When you really break it down, this year's Super Bowl has everything you could possibly want.
Superstars. The two best teams all season long. A compelling matchup between arguably the greatest offense of all time and one of the best defenses in years. Heck, even an outdoor game in a cold city, making the weather one of the storylines.
Will Peyton Manning cement his legacy as the best quarterback to ever play the game? Will Richard Sherman once again walk the walk after he's talked the talk? Will the league's best offense trump the league's best defense, or vice versa?
Add it all up, and this has the potential to be the best Super Bowl in years.
The storylines are all in place to keep the more casual viewers in place, but when you really break this game down into matchups, it gets even more interesting.
For instance, a huge part of this game will be whether Seattle can generate pressure with its front four, allowing the secondary to remain in its press Cover-3 scheme. Doing so against the Broncos may not be so easy, however, as ESPN's Numbers Never Lie explored:
On the other hand, Bill Barnwell of Grantland noted that the Seattle Seahawks defensive scheme takes away two major parts of the Denver Broncos passing game—the pick plays across the middle, and the deep fades thrown over the top.
In essence, Barnwell surmises that it's tough to gain an advantage over the middle against Seattle with pick plays and crossing routes because they generally stay in a zone scheme. And since they have big, physical corners, winning those matchups over the top is less likely than against smaller corners.
To his credit, it doesn't seem as though Manning will shy away from any of Seattle's defenders, as he told Peter King of MMQB:
You talk to other people around the league. You talk to some teams that have played against them, some quarterbacks and coaches, and you might take some suggestions … ‘Hey, this is not a good route to throw on Sherman. We did not want to do that route.’ You know, whatever that is. And then you form your opinion as you watch it.
At the same time, you have to do the things that got you here. So there are certain things that have worked well for us. You feel like you have to do them. I mean, Demaryius Thomas is on the right side a lot. Richard Sherman plays left corner a lot. You can’t just not try to get the ball to Demaryius. It’s not like you can’t throw his way, because you’ve got to try to get the ball to Demaryius if he’s over there. I think playing Sherman, he demands precision.
Everyone wants to see the Broncos passing game against the “Legion of Boom” secondary, there are no two ways about it. That means Denver's running game could be an important part of the equation, though the Seahawks are no slouches against the run and, ultimately, the Broncos fate will lay in the right arm of Manning.
Of course, there is the other matchup to consider—the Seahawks offense versus the Broncos defense. At its core, this battle really comes down to whether or not Marshawn Lynch and the Seattle offensive line can consistently gain yards on the ground.

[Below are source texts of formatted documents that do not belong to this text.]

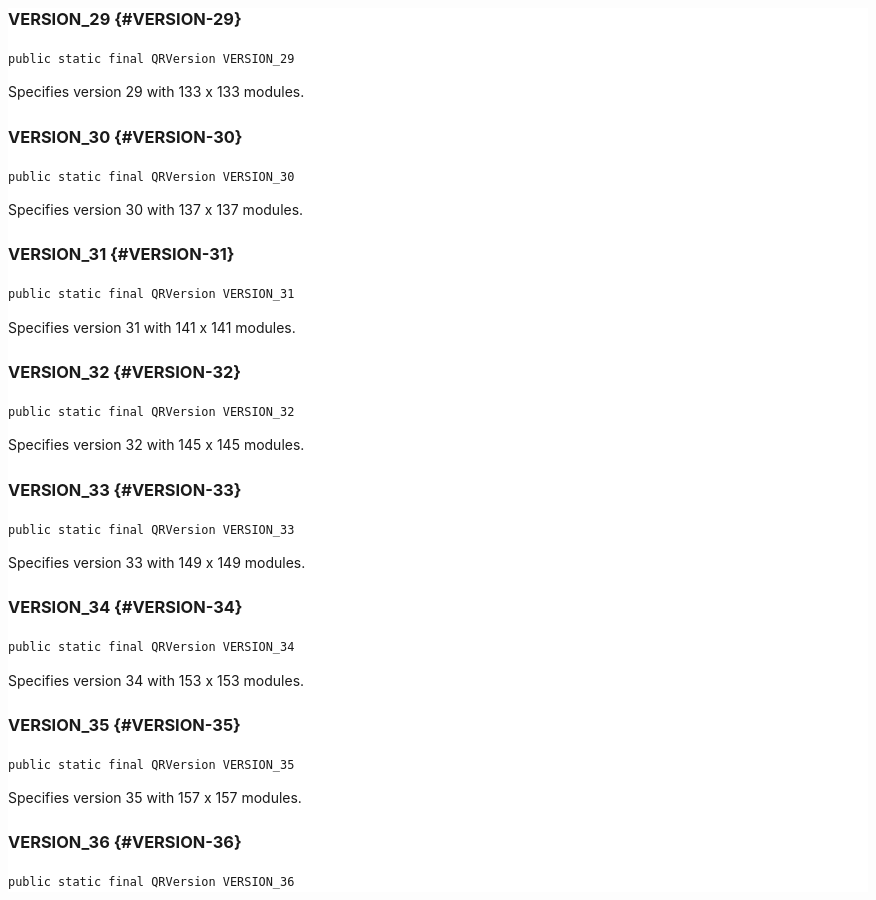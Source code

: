 ### VERSION_29 {#VERSION-29}
```
public static final QRVersion VERSION_29
```


Specifies version 29 with 133 x 133 modules.

### VERSION_30 {#VERSION-30}
```
public static final QRVersion VERSION_30
```


Specifies version 30 with 137 x 137 modules.

### VERSION_31 {#VERSION-31}
```
public static final QRVersion VERSION_31
```


Specifies version 31 with 141 x 141 modules.

### VERSION_32 {#VERSION-32}
```
public static final QRVersion VERSION_32
```


Specifies version 32 with 145 x 145 modules.

### VERSION_33 {#VERSION-33}
```
public static final QRVersion VERSION_33
```


Specifies version 33 with 149 x 149 modules.

### VERSION_34 {#VERSION-34}
```
public static final QRVersion VERSION_34
```


Specifies version 34 with 153 x 153 modules.

### VERSION_35 {#VERSION-35}
```
public static final QRVersion VERSION_35
```


Specifies version 35 with 157 x 157 modules.

### VERSION_36 {#VERSION-36}
```
public static final QRVersion VERSION_36
```
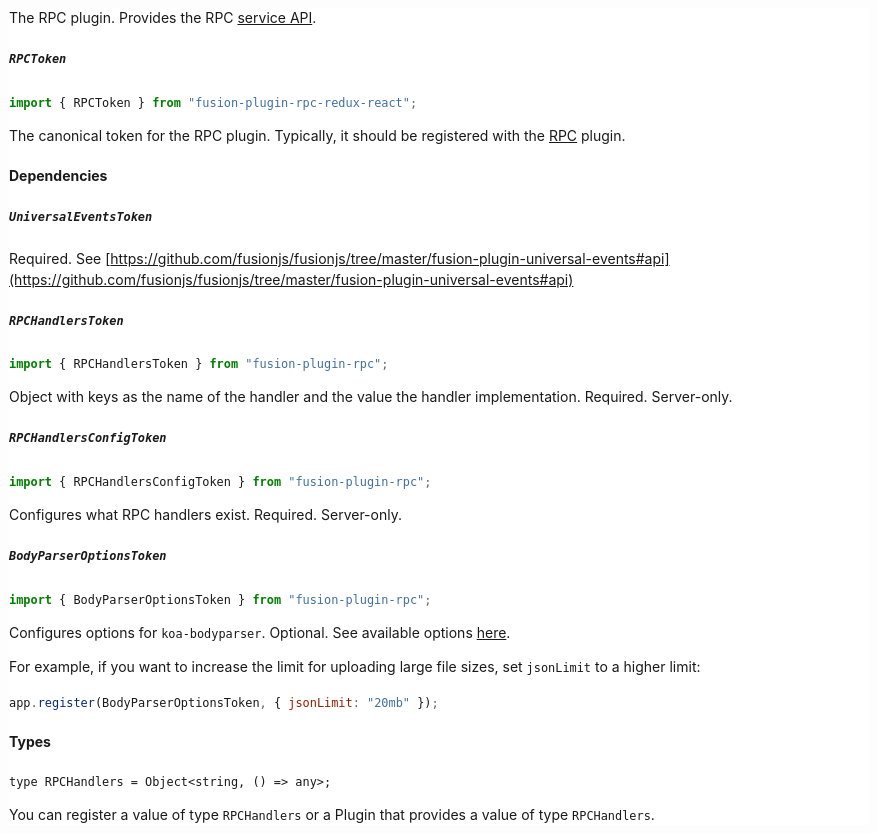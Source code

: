The RPC plugin. Provides the RPC [service API](#service-api).

##### `RPCToken`

```js
import { RPCToken } from "fusion-plugin-rpc-redux-react";
```

The canonical token for the RPC plugin. Typically, it should be registered with
the [RPC](#rpc) plugin.

#### Dependencies

##### `UniversalEventsToken`

Required. See
[https://github.com/fusionjs/fusionjs/tree/master/fusion-plugin-universal-events#api](https://github.com/fusionjs/fusionjs/tree/master/fusion-plugin-universal-events#api)

##### `RPCHandlersToken`

```js
import { RPCHandlersToken } from "fusion-plugin-rpc";
```

Object with keys as the name of the handler and the value the handler implementation. Required. Server-only.

##### `RPCHandlersConfigToken`

```js
import { RPCHandlersConfigToken } from "fusion-plugin-rpc";
```

Configures what RPC handlers exist. Required. Server-only.

##### `BodyParserOptionsToken`

```js
import { BodyParserOptionsToken } from "fusion-plugin-rpc";
```

Configures options for `koa-bodyparser`. Optional. See available options [here](https://github.com/koajs/bodyparser#options).

For example, if you want to increase the limit for uploading large file sizes, set `jsonLimit` to a higher limit:

```js
app.register(BodyParserOptionsToken, { jsonLimit: "20mb" });
```

#### Types

```flow
type RPCHandlers = Object<string, () => any>;
```

You can register a value of type `RPCHandlers` or a Plugin that provides a value
of type `RPCHandlers`.
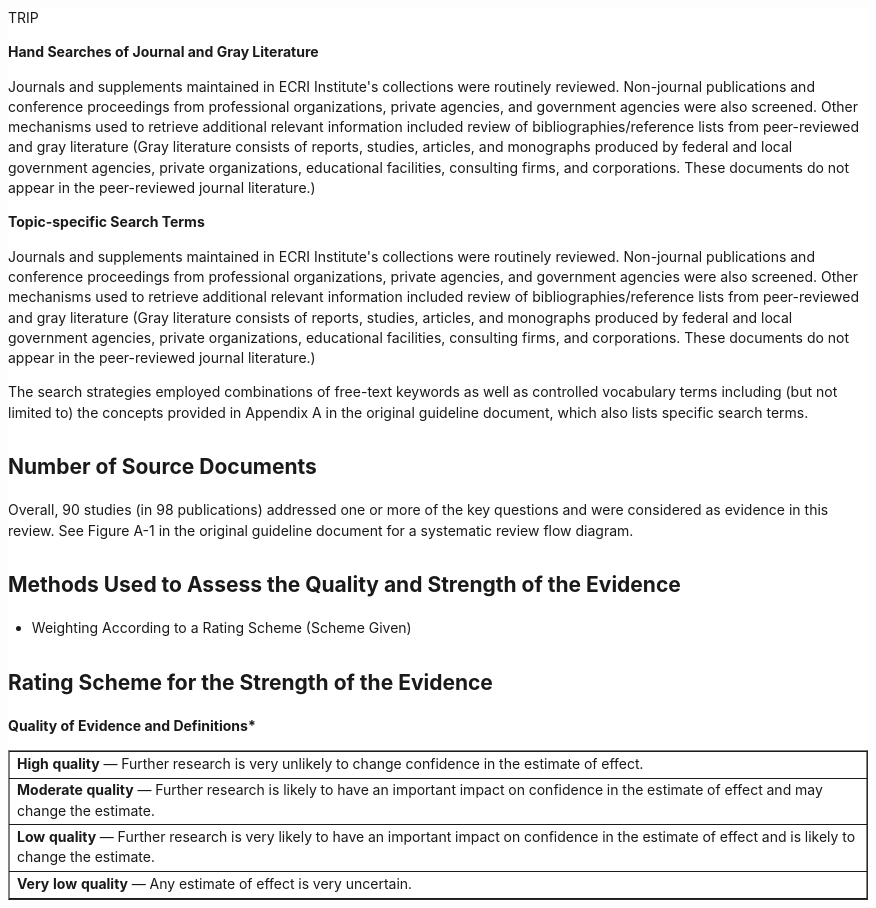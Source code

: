 TRIP
</td> </tr> </table>

**Hand Searches of Journal and Gray Literature**

Journals and supplements maintained in ECRI Institute's collections were routinely reviewed. Non-journal publications and conference proceedings from professional organizations, private agencies, and government agencies were also screened. Other mechanisms used to retrieve additional relevant information included review of bibliographies/reference lists from peer-reviewed and gray literature (Gray literature consists of reports, studies, articles, and monographs produced by federal and local government agencies, private organizations, educational facilities, consulting firms, and corporations. These documents do not appear in the peer-reviewed journal literature.)

**Topic-specific Search Terms**

Journals and supplements maintained in ECRI Institute's collections were routinely reviewed. Non-journal publications and conference proceedings from professional organizations, private agencies, and government agencies were also screened. Other mechanisms used to retrieve additional relevant information included review of bibliographies/reference lists from peer-reviewed and gray literature (Gray literature consists of reports, studies, articles, and monographs produced by federal and local government agencies, private organizations, educational facilities, consulting firms, and corporations. These documents do not appear in the peer-reviewed journal literature.)

The search strategies employed combinations of free-text keywords as well as controlled vocabulary terms including (but not limited to) the concepts provided in Appendix A in the original guideline document, which also lists specific search terms.

## Number of Source Documents



Overall, 90 studies (in 98 publications) addressed one or more of the key questions and were considered as evidence in this review. See Figure A-1 in the original guideline document for a systematic review flow diagram.

## Methods Used to Assess the Quality and Strength of the Evidence

- Weighting According to a Rating Scheme (Scheme Given)

## Rating Scheme for the Strength of the Evidence

<div class="content_para"><p><strong>Quality of Evidence and Definitions*</strong></p>
<table border="1" cellspacing="1" cellpadding="3" summary="Table: Quality of Evidence and Definitions">
    <tbody>
        <tr>
            <td valign="top"><strong>High quality</strong> &mdash; Further research is very unlikely to change confidence in the estimate of effect.</td>
        </tr>
        <tr>
            <td valign="top"><strong>Moderate quality</strong> &mdash; Further research is likely to have an important impact on confidence in the estimate of effect and may change the estimate. </td>
        </tr>
        <tr>
            <td valign="top"><strong>Low quality</strong> &mdash; Further research is very likely to have an important impact on confidence in the estimate of effect and is likely to change the estimate.</td>
        </tr>
        <tr>
            <td valign="top"><strong>Very low quality</strong> &mdash; Any estimate of effect is very uncertain. </td>
        </tr>
    </tbody>
</table>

Not only is that Seattle's style on offense, but chewing up clock and keeping the ball out of Manning's hands will be an added bonus.
But keep in mind that in the playoffs, against two teams that run the ball well (the San Diego Chargers and New England Patriots), the Denver defense allowed just 129 yards on the ground. The Broncos don't have a great defense by any stretch, but they are tough against the run.
And you can bet they'll prioritize shutting down Lynch and forcing Russell Wilson to beat them through the air.
Any way you slice it, this matchup seems bound to be close. Each team is suited to attack the strengths of the other, meaning the likelihood of a surprise hero in the David Tyree mold emerging is a very real possibility.
Don't tune in for the commercials. Don't leave during the game to throw a few more wings on your plate. Coordinate your bathroom breaks carefully.
This game has the makings of being a classic.